Aim of the exercise:
Of the material below, the lines to be retyped are those from the line containing "Control Protocol/Internet Protocol)**" through the line containing "データの順序や欠落のチェックを行う", inclusive; reproduce them exactly.

Input for this task:
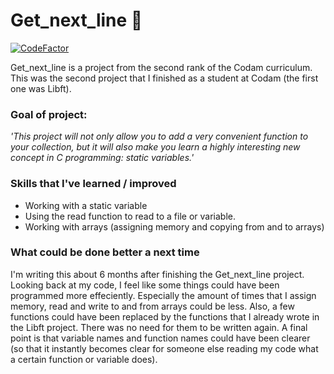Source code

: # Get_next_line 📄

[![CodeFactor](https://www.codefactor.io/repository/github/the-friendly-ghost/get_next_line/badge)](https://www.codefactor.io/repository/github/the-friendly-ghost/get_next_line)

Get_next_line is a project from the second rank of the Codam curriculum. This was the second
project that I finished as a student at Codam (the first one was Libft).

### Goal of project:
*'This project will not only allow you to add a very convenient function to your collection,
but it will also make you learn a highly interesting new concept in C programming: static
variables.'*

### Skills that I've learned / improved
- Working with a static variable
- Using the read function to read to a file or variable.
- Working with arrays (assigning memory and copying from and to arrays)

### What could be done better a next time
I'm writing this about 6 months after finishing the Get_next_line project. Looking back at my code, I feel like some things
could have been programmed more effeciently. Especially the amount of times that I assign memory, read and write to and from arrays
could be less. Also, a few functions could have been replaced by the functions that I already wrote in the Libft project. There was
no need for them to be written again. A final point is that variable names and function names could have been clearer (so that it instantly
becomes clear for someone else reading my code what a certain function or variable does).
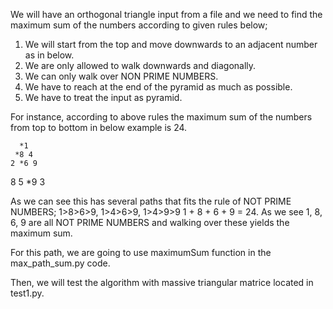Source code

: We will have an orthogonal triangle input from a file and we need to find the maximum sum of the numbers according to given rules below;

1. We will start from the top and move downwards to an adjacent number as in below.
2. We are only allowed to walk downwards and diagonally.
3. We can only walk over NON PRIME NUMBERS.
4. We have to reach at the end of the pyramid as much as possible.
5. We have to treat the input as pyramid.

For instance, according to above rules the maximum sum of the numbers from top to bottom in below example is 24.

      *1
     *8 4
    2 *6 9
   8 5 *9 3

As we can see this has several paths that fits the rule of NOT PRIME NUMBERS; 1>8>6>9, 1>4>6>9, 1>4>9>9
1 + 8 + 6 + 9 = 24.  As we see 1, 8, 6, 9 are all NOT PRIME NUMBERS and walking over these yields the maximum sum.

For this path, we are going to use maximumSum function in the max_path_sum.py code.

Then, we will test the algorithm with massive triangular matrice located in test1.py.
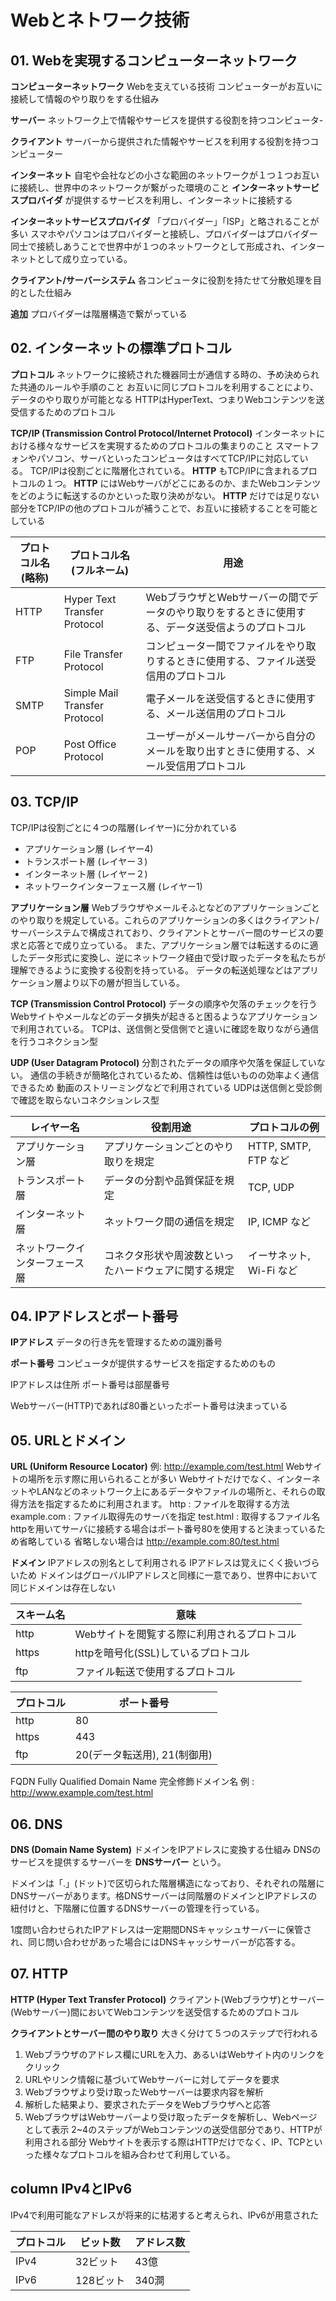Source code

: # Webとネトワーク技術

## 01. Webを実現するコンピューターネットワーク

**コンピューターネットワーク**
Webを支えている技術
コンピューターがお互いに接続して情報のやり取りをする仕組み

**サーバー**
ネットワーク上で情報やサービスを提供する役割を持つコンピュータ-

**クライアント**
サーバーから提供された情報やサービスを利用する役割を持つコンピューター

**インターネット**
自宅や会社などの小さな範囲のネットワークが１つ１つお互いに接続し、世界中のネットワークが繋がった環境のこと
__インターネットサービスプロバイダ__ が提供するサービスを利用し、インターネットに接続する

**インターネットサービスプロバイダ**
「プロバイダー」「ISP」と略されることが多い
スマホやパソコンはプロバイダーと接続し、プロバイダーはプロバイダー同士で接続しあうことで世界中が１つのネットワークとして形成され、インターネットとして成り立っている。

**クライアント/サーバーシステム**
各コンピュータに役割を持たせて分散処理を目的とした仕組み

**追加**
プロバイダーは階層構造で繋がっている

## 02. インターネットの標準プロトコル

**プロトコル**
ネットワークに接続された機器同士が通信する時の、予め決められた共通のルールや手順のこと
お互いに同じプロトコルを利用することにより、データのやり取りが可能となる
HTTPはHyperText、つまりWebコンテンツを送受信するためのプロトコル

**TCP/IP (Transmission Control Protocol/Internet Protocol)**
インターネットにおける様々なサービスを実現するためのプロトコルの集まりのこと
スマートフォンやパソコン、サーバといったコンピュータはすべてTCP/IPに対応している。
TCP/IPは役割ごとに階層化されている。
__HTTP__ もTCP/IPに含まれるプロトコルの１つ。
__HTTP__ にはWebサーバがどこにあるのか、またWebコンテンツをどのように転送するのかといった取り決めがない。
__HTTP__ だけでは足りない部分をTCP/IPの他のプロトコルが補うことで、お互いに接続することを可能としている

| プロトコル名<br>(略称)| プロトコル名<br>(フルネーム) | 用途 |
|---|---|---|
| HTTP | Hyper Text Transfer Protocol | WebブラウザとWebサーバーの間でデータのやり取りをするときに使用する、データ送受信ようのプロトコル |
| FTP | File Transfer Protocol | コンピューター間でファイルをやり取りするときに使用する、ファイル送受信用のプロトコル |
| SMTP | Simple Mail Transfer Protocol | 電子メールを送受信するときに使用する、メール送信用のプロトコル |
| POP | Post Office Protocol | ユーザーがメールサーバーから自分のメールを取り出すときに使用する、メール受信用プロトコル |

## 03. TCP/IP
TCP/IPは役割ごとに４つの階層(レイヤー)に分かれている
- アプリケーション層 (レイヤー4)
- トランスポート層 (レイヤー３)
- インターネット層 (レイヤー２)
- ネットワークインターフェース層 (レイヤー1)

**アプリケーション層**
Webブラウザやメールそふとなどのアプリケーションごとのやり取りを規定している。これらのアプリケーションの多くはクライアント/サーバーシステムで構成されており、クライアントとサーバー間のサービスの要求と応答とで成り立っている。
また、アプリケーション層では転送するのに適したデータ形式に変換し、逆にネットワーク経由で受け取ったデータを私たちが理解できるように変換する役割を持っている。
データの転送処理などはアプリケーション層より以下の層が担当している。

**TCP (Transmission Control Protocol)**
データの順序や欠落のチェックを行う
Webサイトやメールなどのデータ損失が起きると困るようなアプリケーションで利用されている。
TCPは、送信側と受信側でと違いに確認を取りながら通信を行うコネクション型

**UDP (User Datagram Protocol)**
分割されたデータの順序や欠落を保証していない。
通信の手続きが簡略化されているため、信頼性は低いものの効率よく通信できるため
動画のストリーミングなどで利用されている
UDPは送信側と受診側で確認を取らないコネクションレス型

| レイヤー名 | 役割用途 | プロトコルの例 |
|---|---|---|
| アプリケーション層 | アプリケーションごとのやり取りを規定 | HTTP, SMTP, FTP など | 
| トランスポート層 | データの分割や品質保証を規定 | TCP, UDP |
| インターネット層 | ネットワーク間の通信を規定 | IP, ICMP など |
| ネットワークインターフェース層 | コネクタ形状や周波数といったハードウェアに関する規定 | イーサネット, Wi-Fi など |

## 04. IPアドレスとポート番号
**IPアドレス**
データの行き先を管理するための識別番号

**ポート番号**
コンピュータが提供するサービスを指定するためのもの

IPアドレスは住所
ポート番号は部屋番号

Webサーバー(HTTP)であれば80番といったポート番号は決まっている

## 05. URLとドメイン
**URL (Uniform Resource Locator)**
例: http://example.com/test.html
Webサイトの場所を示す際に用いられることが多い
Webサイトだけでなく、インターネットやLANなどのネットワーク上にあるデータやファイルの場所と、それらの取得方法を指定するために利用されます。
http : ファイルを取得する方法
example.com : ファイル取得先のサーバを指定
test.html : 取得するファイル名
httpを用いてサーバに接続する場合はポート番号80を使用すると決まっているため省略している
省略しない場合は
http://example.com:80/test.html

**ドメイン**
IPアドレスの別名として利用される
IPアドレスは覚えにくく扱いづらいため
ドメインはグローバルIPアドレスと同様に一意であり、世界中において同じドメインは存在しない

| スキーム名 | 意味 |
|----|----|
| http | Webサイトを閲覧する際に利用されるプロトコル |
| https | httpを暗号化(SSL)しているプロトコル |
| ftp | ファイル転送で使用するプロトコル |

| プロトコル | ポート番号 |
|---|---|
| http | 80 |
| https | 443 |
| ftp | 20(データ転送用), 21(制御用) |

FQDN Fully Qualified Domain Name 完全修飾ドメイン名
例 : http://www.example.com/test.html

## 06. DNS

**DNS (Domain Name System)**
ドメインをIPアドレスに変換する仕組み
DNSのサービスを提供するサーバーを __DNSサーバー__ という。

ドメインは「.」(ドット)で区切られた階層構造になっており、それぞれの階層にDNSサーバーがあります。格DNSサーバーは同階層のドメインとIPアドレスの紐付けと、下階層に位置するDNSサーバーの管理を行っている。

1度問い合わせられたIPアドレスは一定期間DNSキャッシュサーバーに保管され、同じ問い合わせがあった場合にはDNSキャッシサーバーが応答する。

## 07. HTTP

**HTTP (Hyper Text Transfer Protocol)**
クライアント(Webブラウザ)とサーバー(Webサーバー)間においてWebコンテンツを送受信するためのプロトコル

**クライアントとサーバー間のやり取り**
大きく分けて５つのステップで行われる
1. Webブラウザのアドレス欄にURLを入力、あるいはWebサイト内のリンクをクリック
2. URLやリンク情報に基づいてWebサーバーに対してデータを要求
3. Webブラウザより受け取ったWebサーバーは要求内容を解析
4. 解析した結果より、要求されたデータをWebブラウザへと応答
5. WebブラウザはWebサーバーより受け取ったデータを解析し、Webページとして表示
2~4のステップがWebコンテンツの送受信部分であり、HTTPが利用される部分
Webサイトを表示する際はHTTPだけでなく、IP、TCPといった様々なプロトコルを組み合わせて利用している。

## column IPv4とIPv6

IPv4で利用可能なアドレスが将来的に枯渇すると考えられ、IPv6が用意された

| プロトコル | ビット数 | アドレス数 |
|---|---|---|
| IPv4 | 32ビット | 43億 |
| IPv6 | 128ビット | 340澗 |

The completed task:
**TCP/IP (Transmission Control Protocol/Internet Protocol)**
インターネットにおける様々なサービスを実現するためのプロトコルの集まりのこと
スマートフォンやパソコン、サーバといったコンピュータはすべてTCP/IPに対応している。
TCP/IPは役割ごとに階層化されている。
__HTTP__ もTCP/IPに含まれるプロトコルの１つ。
__HTTP__ にはWebサーバがどこにあるのか、またWebコンテンツをどのように転送するのかといった取り決めがない。
__HTTP__ だけでは足りない部分をTCP/IPの他のプロトコルが補うことで、お互いに接続することを可能としている

| プロトコル名<br>(略称)| プロトコル名<br>(フルネーム) | 用途 |
|---|---|---|
| HTTP | Hyper Text Transfer Protocol | WebブラウザとWebサーバーの間でデータのやり取りをするときに使用する、データ送受信ようのプロトコル |
| FTP | File Transfer Protocol | コンピューター間でファイルをやり取りするときに使用する、ファイル送受信用のプロトコル |
| SMTP | Simple Mail Transfer Protocol | 電子メールを送受信するときに使用する、メール送信用のプロトコル |
| POP | Post Office Protocol | ユーザーがメールサーバーから自分のメールを取り出すときに使用する、メール受信用プロトコル |

## 03. TCP/IP
TCP/IPは役割ごとに４つの階層(レイヤー)に分かれている
- アプリケーション層 (レイヤー4)
- トランスポート層 (レイヤー３)
- インターネット層 (レイヤー２)
- ネットワークインターフェース層 (レイヤー1)

**アプリケーション層**
Webブラウザやメールそふとなどのアプリケーションごとのやり取りを規定している。これらのアプリケーションの多くはクライアント/サーバーシステムで構成されており、クライアントとサーバー間のサービスの要求と応答とで成り立っている。
また、アプリケーション層では転送するのに適したデータ形式に変換し、逆にネットワーク経由で受け取ったデータを私たちが理解できるように変換する役割を持っている。
データの転送処理などはアプリケーション層より以下の層が担当している。

**TCP (Transmission Control Protocol)**
データの順序や欠落のチェックを行う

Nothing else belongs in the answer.